Data excerpts

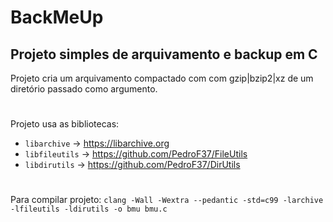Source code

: # BackMeUp
## Projeto simples de arquivamento e backup em C
Projeto cria um arquivamento compactado com com gzip|bzip2|xz de um diretório passado como argumento.
#
Projeto usa as bibliotecas:
* `libarchive` -> https://libarchive.org
* `libfileutils` -> https://github.com/PedroF37/FileUtils
* `libdirutils` -> https://github.com/PedroF37/DirUtils
#
Para compilar projeto: `clang -Wall -Wextra --pedantic -std=c99 -larchive -lfileutils -ldirutils -o bmu bmu.c`
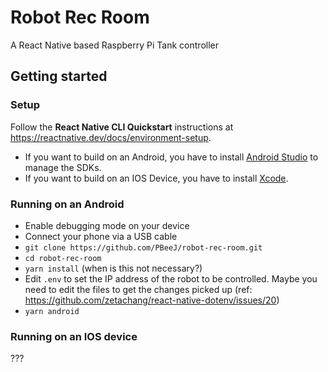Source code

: # Robot Rec Room
A React Native based Raspberry Pi Tank controller

## Getting started

### Setup
Follow the **React Native CLI Quickstart** instructions at https://reactnative.dev/docs/environment-setup.

- If you want to build on an Android, you have to install [Android Studio](https://developer.android.com/studio) to manage the SDKs.
- If you want to build on an IOS Device, you have to install [Xcode](https://developer.apple.com/xcode/).

### Running on an Android
* Enable debugging mode on your device
* Connect your phone via a USB cable
* `git clone https://github.com/PBeeJ/robot-rec-room.git`
* `cd robot-rec-room`
* `yarn install` (when is this not necessary?)
* Edit `.env` to set the IP address of the robot to be controlled.  Maybe you need to edit the files to get the changes picked up (ref: https://github.com/zetachang/react-native-dotenv/issues/20) 
* `yarn android`

### Running on an IOS device
???
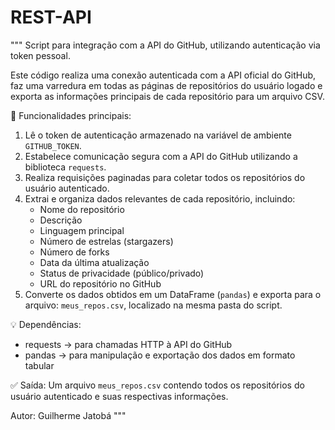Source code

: # REST-API
"""
Script para integração com a API do GitHub, utilizando autenticação via token pessoal.

Este código realiza uma conexão autenticada com a API oficial do GitHub,
faz uma varredura em todas as páginas de repositórios do usuário logado
e exporta as informações principais de cada repositório para um arquivo CSV.

📌 Funcionalidades principais:
1. Lê o token de autenticação armazenado na variável de ambiente `GITHUB_TOKEN`.
2. Estabelece comunicação segura com a API do GitHub utilizando a biblioteca `requests`.
3. Realiza requisições paginadas para coletar todos os repositórios do usuário autenticado.
4. Extrai e organiza dados relevantes de cada repositório, incluindo:
   - Nome do repositório
   - Descrição
   - Linguagem principal
   - Número de estrelas (stargazers)
   - Número de forks
   - Data da última atualização
   - Status de privacidade (público/privado)
   - URL do repositório no GitHub
5. Converte os dados obtidos em um DataFrame (`pandas`) e exporta para o arquivo:
   `meus_repos.csv`, localizado na mesma pasta do script.

💡 Dependências:
- requests → para chamadas HTTP à API do GitHub
- pandas → para manipulação e exportação dos dados em formato tabular

✅ Saída:
Um arquivo `meus_repos.csv` contendo todos os repositórios do usuário autenticado
e suas respectivas informações.

Autor: Guilherme Jatobá
"""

Task goal
The data above must be given again in full and unaltered, minus its images.

Solution to the problem
Source code

: # BackMeUp
## Projeto simples de arquivamento e backup em C
Projeto cria um arquivamento compactado com com gzip|bzip2|xz de um diretório passado como argumento.
#
Projeto usa as bibliotecas:
* `libarchive` -> https://libarchive.org
* `libfileutils` -> https://github.com/PedroF37/FileUtils
* `libdirutils` -> https://github.com/PedroF37/DirUtils
#
Para compilar projeto: `clang -Wall -Wextra --pedantic -std=c99 -larchive -lfileutils -ldirutils -o bmu bmu.c`
Source code

: # Robot Rec Room
A React Native based Raspberry Pi Tank controller

## Getting started

### Setup
Follow the **React Native CLI Quickstart** instructions at https://reactnative.dev/docs/environment-setup.

- If you want to build on an Android, you have to install [Android Studio](https://developer.android.com/studio) to manage the SDKs.
- If you want to build on an IOS Device, you have to install [Xcode](https://developer.apple.com/xcode/).

### Running on an Android
* Enable debugging mode on your device
* Connect your phone via a USB cable
* `git clone https://github.com/PBeeJ/robot-rec-room.git`
* `cd robot-rec-room`
* `yarn install` (when is this not necessary?)
* Edit `.env` to set the IP address of the robot to be controlled.  Maybe you need to edit the files to get the changes picked up (ref: https://github.com/zetachang/react-native-dotenv/issues/20) 
* `yarn android`

### Running on an IOS device
???
Source code

: # REST-API
"""
Script para integração com a API do GitHub, utilizando autenticação via token pessoal.

Este código realiza uma conexão autenticada com a API oficial do GitHub,
faz uma varredura em todas as páginas de repositórios do usuário logado
e exporta as informações principais de cada repositório para um arquivo CSV.

📌 Funcionalidades principais:
1. Lê o token de autenticação armazenado na variável de ambiente `GITHUB_TOKEN`.
2. Estabelece comunicação segura com a API do GitHub utilizando a biblioteca `requests`.
3. Realiza requisições paginadas para coletar todos os repositórios do usuário autenticado.
4. Extrai e organiza dados relevantes de cada repositório, incluindo:
   - Nome do repositório
   - Descrição
   - Linguagem principal
   - Número de estrelas (stargazers)
   - Número de forks
   - Data da última atualização
   - Status de privacidade (público/privado)
   - URL do repositório no GitHub
5. Converte os dados obtidos em um DataFrame (`pandas`) e exporta para o arquivo:
   `meus_repos.csv`, localizado na mesma pasta do script.

💡 Dependências:
- requests → para chamadas HTTP à API do GitHub
- pandas → para manipulação e exportação dos dados em formato tabular

✅ Saída:
Um arquivo `meus_repos.csv` contendo todos os repositórios do usuário autenticado
e suas respectivas informações.

Autor: Guilherme Jatobá
"""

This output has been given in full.